### WORK TASK
Your answer must be an exact copy of the data, without any pictures.

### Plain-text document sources
════════

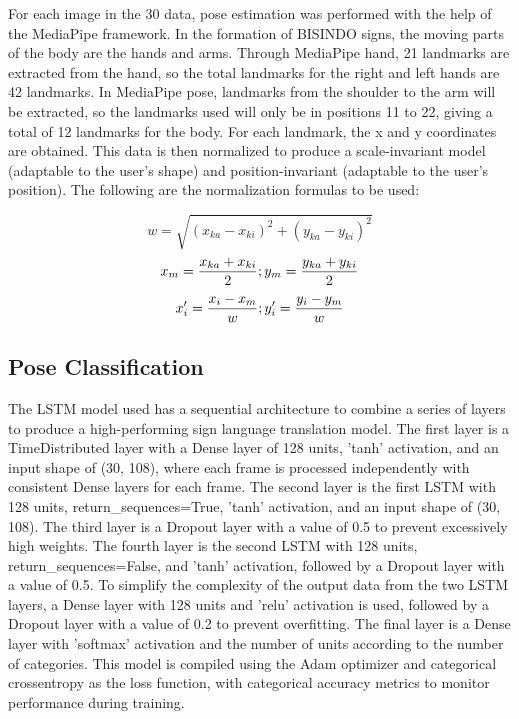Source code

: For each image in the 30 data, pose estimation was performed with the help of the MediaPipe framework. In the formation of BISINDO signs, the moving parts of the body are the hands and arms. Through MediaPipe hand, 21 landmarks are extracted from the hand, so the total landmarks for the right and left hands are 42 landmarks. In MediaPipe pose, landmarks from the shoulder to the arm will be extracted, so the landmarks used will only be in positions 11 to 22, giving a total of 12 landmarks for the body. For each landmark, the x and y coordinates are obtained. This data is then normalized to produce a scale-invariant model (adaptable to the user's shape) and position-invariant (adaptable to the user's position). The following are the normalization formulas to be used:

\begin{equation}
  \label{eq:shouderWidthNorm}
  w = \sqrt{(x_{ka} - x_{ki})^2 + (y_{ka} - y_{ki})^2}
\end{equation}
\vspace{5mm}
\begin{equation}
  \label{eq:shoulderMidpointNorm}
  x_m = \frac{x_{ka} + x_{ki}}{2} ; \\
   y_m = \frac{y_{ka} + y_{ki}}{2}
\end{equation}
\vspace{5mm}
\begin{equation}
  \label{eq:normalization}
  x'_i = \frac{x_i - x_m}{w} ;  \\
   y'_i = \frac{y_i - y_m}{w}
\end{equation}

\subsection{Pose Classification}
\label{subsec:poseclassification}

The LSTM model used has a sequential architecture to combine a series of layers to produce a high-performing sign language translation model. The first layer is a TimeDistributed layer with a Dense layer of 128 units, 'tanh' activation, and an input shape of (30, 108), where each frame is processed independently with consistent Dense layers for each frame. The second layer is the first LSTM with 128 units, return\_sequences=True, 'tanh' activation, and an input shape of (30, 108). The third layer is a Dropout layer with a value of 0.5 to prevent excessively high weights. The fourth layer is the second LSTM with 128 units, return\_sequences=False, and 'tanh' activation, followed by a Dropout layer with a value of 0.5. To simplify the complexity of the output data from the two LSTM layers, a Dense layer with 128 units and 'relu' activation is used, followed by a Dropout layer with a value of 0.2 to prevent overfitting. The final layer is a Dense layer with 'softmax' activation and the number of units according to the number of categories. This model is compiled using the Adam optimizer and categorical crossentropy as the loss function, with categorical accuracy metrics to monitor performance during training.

════════

### OUTPUT OF THE EXERCISE
Source code

: For each image in the 30 data, pose estimation was performed with the help of the MediaPipe framework. In the formation of BISINDO signs, the moving parts of the body are the hands and arms. Through MediaPipe hand, 21 landmarks are extracted from the hand, so the total landmarks for the right and left hands are 42 landmarks. In MediaPipe pose, landmarks from the shoulder to the arm will be extracted, so the landmarks used will only be in positions 11 to 22, giving a total of 12 landmarks for the body. For each landmark, the x and y coordinates are obtained. This data is then normalized to produce a scale-invariant model (adaptable to the user's shape) and position-invariant (adaptable to the user's position). The following are the normalization formulas to be used:

\begin{equation}
  \label{eq:shouderWidthNorm}
  w = \sqrt{(x_{ka} - x_{ki})^2 + (y_{ka} - y_{ki})^2}
\end{equation}
\vspace{5mm}
\begin{equation}
  \label{eq:shoulderMidpointNorm}
  x_m = \frac{x_{ka} + x_{ki}}{2} ; \\
   y_m = \frac{y_{ka} + y_{ki}}{2}
\end{equation}
\vspace{5mm}
\begin{equation}
  \label{eq:normalization}
  x'_i = \frac{x_i - x_m}{w} ;  \\
   y'_i = \frac{y_i - y_m}{w}
\end{equation}

\subsection{Pose Classification}
\label{subsec:poseclassification}

The LSTM model used has a sequential architecture to combine a series of layers to produce a high-performing sign language translation model. The first layer is a TimeDistributed layer with a Dense layer of 128 units, 'tanh' activation, and an input shape of (30, 108), where each frame is processed independently with consistent Dense layers for each frame. The second layer is the first LSTM with 128 units, return\_sequences=True, 'tanh' activation, and an input shape of (30, 108). The third layer is a Dropout layer with a value of 0.5 to prevent excessively high weights. The fourth layer is the second LSTM with 128 units, return\_sequences=False, and 'tanh' activation, followed by a Dropout layer with a value of 0.5. To simplify the complexity of the output data from the two LSTM layers, a Dense layer with 128 units and 'relu' activation is used, followed by a Dropout layer with a value of 0.2 to prevent overfitting. The final layer is a Dense layer with 'softmax' activation and the number of units according to the number of categories. This model is compiled using the Adam optimizer and categorical crossentropy as the loss function, with categorical accuracy metrics to monitor performance during training.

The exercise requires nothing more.